Recent research reveals that just the right amount of procrastination may be the perfect thing to spawn originality and creativity. About one-fifth of the adult population would identify themselves as chronic procrastinators. All-in-all procrastination gets a bad rap—but wait (no pun intended) there is a real possibility that it isn’t a bad thing for everyone all the time. In fact, according to Adam Grant in his new book, Originals: How Non-Conformists Move the World, the fine art of procrastination may be the driving force behind more highly creative thought.
Grant has been able to identify that a dose of procrastination may be the ticket to the fountain of creativity. He highlights famous procrastinators—such as Frank Lloyd Wright, Bill Clinton, and Steve Jobs—to make the argument that some very creative and productive people procrastinate. For the rest of us, he points to research showing that being given a task and then being asked to delay working on it produces something called divergent thinking—the very stuff of creativity.
Divergent thinking pulls information in from lateral thoughts and ideas. If I asked you how many uses can you think of for a paper clip, the answers would be drawn from divergent thinking. Grant’s central point about this delay in responding is that creativity doesn’t happen in spite of procrastination—it happens because of it. Waiting awhile after a task has been initiated gives us the advantage of generating more thoughts about the project. More thoughts increase the likelihood of some of them being better than the initial ones generated.

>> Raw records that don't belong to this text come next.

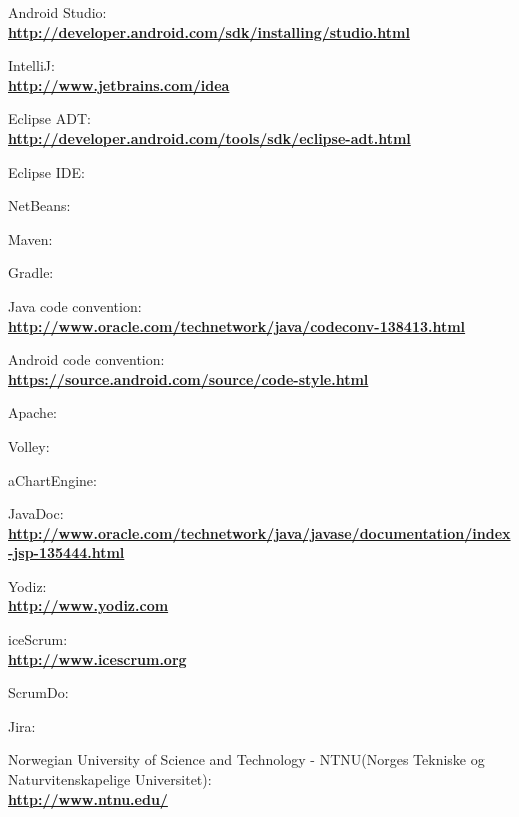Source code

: \begin{thebibliography}{1}
 Android Studio:\\
\textbf{ \url{http://developer.android.com/sdk/installing/studio.html}}

 IntelliJ:\\
\textbf{ \url{http://www.jetbrains.com/idea}}

 Eclipse ADT:\\
\textbf{ \url{http://developer.android.com/tools/sdk/eclipse-adt.html}}

 Eclipse IDE:\\
\textbf{ \url{}}

 NetBeans:\\
\textbf{ \url{}}

 Maven:\\
\textbf{ \url{}}

 Gradle:\\
\textbf{ \url{}}

 Java code convention:\\
\textbf{ \url{http://www.oracle.com/technetwork/java/codeconv-138413.html}}

 Android code convention:\\
\textbf{ \url{https://source.android.com/source/code-style.html}}

 Apache:\\
\textbf{ \url{}}

 Volley:\\
\textbf{ \url{}}

 aChartEngine:\\
\textbf{ \url{}}

 JavaDoc:\\
\textbf{ \url{http://www.oracle.com/technetwork/java/javase/documentation/index-jsp-135444.html}}

 Yodiz: \\
\textbf{ \url{ http://www.yodiz.com}}

 iceScrum: \\
\textbf{ \url{http://www.icescrum.org}}

 ScrumDo:\\
\textbf{ \url{}}

 Jira:\\
\textbf{ \url{}}

 Norwegian University of Science and Technology - NTNU(Norges Tekniske og Naturvitenskapelige Universitet):\\
\textbf{\url{http://www.ntnu.edu/}}



\end{thebibliography}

Adam Grant identifies himself as a pre-crastinator—meaning that he often completes material ahead of time, long before the deadline. As the youngest professor of management and psychology at the Wharton School of the University of Pennsylvania, he found that getting things done sooner rather than later has served him well. But after one of his students, Jihae Shin, challenged his pre-crastinistic tendencies, he has begun to mend his ways. Shin was able to show a link between workers who procrastinate and a higher rating by their supervisors on their creativity.
As it turns out, too little procrastination cuts off lateral or divergent thinking—and delaying working on something too long produces anxiety and stems the flow of the creative juices. This should inspire us to build in a bit of delay to help open up our thoughts. As a writer, I’ve always found this helpful. I’ll write something and put it away for at least a few days. When I come back to it through the lens of fresh eyes, my mind has generated some renewed and (almost always) better thinking.
So which are you? Are you a pre-crastinator? Or a procrastinator? If you get everything done early you may be robbing yourself of more leisurely and creative thought. Getting things done without letting them incubate produces fairly predictable results that generally lack originality. On the other hand, if you’re procrastinating too long the pressure to produce also limits the production of more original or creative responses. If we wait too long we typically default to a less inspired creation. Why not try an experiment and let one of your projects simmer for a little bit and see what happens? Not too long or short—but just the right amount.
I’ve given this some thought and I think I’m an amateur-crastinator. I definitely don’t do things ahead of time—but I’m not a pro just yet. I’ve yet to find the perfect amount of time to delay a task. This is something I plan to work on.